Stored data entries
■ ■ ■ ■ ■ ■ ■

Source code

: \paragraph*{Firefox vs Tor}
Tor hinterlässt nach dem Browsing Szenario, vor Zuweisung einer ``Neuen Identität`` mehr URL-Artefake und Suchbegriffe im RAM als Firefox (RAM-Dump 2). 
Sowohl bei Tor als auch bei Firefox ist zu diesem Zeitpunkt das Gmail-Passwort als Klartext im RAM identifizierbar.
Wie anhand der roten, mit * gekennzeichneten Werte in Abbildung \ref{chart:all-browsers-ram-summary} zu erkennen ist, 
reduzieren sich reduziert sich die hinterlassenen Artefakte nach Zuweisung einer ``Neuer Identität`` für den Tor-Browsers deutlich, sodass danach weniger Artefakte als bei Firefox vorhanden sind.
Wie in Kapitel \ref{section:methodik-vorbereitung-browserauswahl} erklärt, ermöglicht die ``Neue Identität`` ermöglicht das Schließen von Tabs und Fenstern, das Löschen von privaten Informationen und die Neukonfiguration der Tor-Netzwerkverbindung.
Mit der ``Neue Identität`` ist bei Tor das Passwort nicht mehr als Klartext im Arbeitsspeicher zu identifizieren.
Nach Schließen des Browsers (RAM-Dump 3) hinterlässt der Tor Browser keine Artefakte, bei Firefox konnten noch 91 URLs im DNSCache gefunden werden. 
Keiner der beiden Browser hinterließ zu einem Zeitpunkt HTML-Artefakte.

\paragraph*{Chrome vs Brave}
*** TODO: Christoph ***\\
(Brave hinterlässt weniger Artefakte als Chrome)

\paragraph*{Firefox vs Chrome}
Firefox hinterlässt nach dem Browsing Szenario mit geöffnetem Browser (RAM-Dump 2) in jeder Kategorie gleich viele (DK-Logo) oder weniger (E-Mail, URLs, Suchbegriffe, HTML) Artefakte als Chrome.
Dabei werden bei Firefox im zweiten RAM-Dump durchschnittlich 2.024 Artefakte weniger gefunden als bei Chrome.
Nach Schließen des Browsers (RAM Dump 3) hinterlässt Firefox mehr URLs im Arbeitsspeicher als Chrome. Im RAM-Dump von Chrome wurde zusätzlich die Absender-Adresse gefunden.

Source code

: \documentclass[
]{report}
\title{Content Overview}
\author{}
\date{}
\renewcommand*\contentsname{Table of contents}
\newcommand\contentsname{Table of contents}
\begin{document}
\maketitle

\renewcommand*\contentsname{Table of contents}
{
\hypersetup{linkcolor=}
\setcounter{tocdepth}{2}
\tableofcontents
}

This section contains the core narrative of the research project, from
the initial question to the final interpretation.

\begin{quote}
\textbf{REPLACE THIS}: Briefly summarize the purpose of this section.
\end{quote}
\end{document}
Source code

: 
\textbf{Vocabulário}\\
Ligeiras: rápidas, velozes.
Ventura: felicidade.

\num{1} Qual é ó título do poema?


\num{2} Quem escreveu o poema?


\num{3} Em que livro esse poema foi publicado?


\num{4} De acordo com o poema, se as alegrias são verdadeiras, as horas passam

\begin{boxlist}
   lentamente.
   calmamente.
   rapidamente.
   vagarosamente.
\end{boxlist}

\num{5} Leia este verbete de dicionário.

■ ■ ■ ■ ■ ■ ■

Problem to work on: Each entry above has to be transcribed exactly as it appears.

Your solution:
Source code

: \paragraph*{Firefox vs Tor}
Tor hinterlässt nach dem Browsing Szenario, vor Zuweisung einer ``Neuen Identität`` mehr URL-Artefake und Suchbegriffe im RAM als Firefox (RAM-Dump 2). 
Sowohl bei Tor als auch bei Firefox ist zu diesem Zeitpunkt das Gmail-Passwort als Klartext im RAM identifizierbar.
Wie anhand der roten, mit * gekennzeichneten Werte in Abbildung \ref{chart:all-browsers-ram-summary} zu erkennen ist, 
reduzieren sich reduziert sich die hinterlassenen Artefakte nach Zuweisung einer ``Neuer Identität`` für den Tor-Browsers deutlich, sodass danach weniger Artefakte als bei Firefox vorhanden sind.
Wie in Kapitel \ref{section:methodik-vorbereitung-browserauswahl} erklärt, ermöglicht die ``Neue Identität`` ermöglicht das Schließen von Tabs und Fenstern, das Löschen von privaten Informationen und die Neukonfiguration der Tor-Netzwerkverbindung.
Mit der ``Neue Identität`` ist bei Tor das Passwort nicht mehr als Klartext im Arbeitsspeicher zu identifizieren.
Nach Schließen des Browsers (RAM-Dump 3) hinterlässt der Tor Browser keine Artefakte, bei Firefox konnten noch 91 URLs im DNSCache gefunden werden. 
Keiner der beiden Browser hinterließ zu einem Zeitpunkt HTML-Artefakte.

\paragraph*{Chrome vs Brave}
*** TODO: Christoph ***\\
(Brave hinterlässt weniger Artefakte als Chrome)

\paragraph*{Firefox vs Chrome}
Firefox hinterlässt nach dem Browsing Szenario mit geöffnetem Browser (RAM-Dump 2) in jeder Kategorie gleich viele (DK-Logo) oder weniger (E-Mail, URLs, Suchbegriffe, HTML) Artefakte als Chrome.
Dabei werden bei Firefox im zweiten RAM-Dump durchschnittlich 2.024 Artefakte weniger gefunden als bei Chrome.
Nach Schließen des Browsers (RAM Dump 3) hinterlässt Firefox mehr URLs im Arbeitsspeicher als Chrome. Im RAM-Dump von Chrome wurde zusätzlich die Absender-Adresse gefunden.

Source code

: \documentclass[
]{report}
\title{Content Overview}
\author{}
\date{}
\renewcommand*\contentsname{Table of contents}
\newcommand\contentsname{Table of contents}
\begin{document}
\maketitle

\renewcommand*\contentsname{Table of contents}
{
\hypersetup{linkcolor=}
\setcounter{tocdepth}{2}
\tableofcontents
}

This section contains the core narrative of the research project, from
the initial question to the final interpretation.

\begin{quote}
\textbf{REPLACE THIS}: Briefly summarize the purpose of this section.
\end{quote}
\end{document}
Source code

: 
\textbf{Vocabulário}\\
Ligeiras: rápidas, velozes.
Ventura: felicidade.

\num{1} Qual é ó título do poema?


\num{2} Quem escreveu o poema?


\num{3} Em que livro esse poema foi publicado?


\num{4} De acordo com o poema, se as alegrias são verdadeiras, as horas passam

\begin{boxlist}
   lentamente.
   calmamente.
   rapidamente.
   vagarosamente.
\end{boxlist}

\num{5} Leia este verbete de dicionário.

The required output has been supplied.